--- SUPPLIED RECORDS Enclosed Below ---
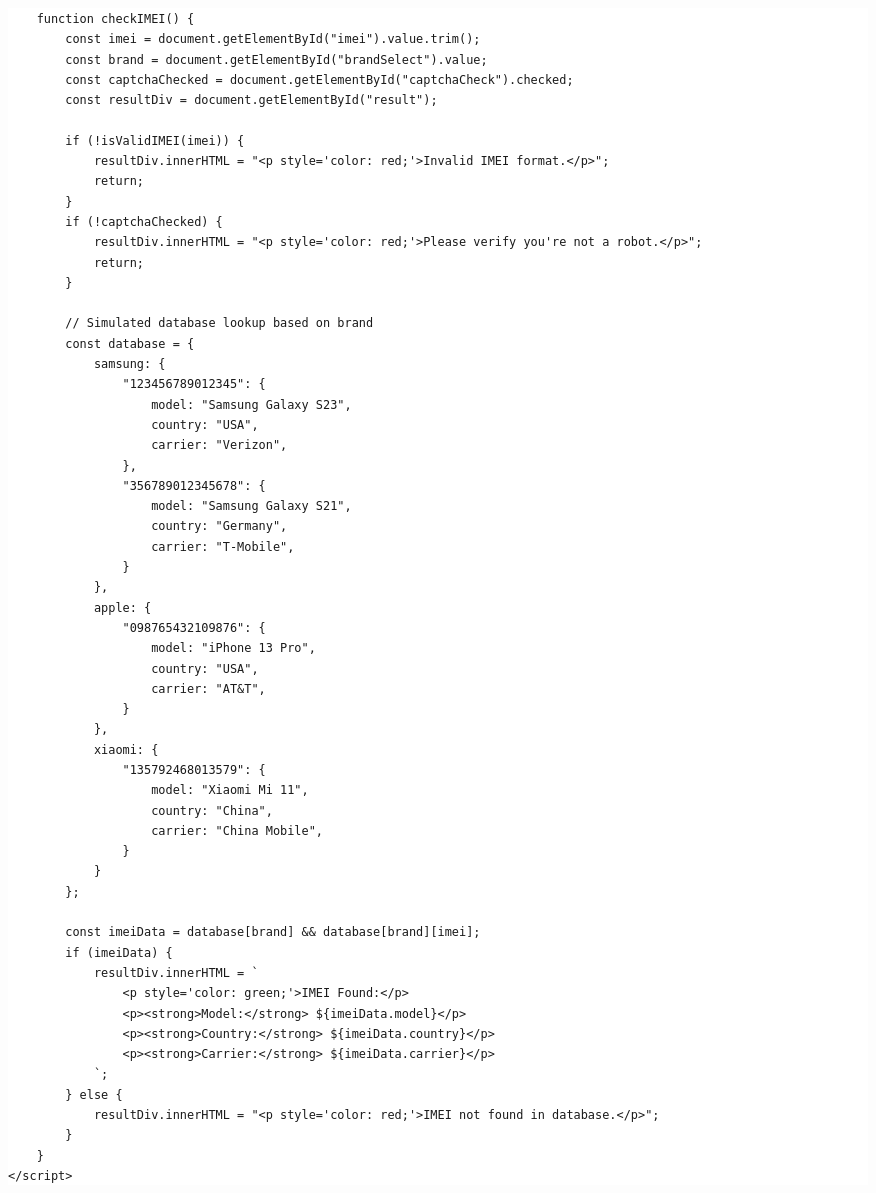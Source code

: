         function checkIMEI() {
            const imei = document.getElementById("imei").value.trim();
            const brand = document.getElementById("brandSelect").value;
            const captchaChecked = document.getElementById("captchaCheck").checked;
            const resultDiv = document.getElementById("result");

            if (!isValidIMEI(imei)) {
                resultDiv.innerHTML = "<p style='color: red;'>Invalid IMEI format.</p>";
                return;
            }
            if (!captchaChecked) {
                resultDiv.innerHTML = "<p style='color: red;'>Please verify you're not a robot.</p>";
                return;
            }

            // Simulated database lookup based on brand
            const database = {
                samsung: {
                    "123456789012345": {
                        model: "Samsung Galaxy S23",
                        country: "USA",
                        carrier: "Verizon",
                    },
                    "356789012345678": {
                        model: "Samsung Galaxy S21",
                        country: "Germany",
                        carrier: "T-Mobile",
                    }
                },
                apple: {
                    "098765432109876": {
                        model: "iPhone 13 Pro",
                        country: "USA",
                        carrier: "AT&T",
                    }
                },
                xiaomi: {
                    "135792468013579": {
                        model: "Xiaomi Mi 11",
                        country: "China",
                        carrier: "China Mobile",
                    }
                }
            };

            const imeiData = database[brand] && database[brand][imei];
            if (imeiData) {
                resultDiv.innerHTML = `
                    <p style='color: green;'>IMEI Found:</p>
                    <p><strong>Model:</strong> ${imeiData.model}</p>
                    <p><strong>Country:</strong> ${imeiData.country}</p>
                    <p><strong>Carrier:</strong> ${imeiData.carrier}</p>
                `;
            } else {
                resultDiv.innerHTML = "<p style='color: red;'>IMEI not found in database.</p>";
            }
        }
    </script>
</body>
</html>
--- End of Enclosed SUPPLIED RECORDS ---
--- SUPPLIED RECORDS Enclosed Below ---
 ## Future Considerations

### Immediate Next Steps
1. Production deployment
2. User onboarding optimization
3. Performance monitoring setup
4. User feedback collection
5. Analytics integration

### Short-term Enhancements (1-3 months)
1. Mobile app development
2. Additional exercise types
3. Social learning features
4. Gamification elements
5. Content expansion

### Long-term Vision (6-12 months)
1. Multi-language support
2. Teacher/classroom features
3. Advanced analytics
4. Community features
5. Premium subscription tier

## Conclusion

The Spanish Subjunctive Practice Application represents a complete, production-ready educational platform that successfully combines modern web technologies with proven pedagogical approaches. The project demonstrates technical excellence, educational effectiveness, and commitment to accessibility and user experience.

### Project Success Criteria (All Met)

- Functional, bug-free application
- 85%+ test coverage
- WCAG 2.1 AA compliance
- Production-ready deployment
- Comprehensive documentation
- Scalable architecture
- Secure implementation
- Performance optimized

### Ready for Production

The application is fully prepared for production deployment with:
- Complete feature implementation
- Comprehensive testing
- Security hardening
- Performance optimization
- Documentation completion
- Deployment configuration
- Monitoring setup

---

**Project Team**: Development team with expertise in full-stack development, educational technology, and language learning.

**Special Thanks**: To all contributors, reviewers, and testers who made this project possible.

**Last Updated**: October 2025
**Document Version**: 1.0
--- End of Enclosed SUPPLIED RECORDS ---
--- SUPPLIED RECORDS Enclosed Below ---
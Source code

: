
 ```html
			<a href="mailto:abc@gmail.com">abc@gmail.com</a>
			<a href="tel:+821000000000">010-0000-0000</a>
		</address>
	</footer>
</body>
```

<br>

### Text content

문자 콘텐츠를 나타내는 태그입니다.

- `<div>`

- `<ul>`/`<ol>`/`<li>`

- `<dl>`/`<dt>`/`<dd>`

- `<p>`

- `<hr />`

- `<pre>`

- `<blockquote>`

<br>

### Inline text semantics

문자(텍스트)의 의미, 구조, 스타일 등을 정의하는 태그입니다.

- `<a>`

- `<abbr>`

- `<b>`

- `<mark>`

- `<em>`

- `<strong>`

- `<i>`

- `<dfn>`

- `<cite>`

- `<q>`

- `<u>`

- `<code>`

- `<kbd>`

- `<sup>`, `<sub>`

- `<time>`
--- End of Enclosed SUPPLIED RECORDS ---
*TASK OBJECTIVE*:
Looking at the material above, state the number of lines holding the word "captchaChecked", and only that number.

*COMPLETED TASK*:
2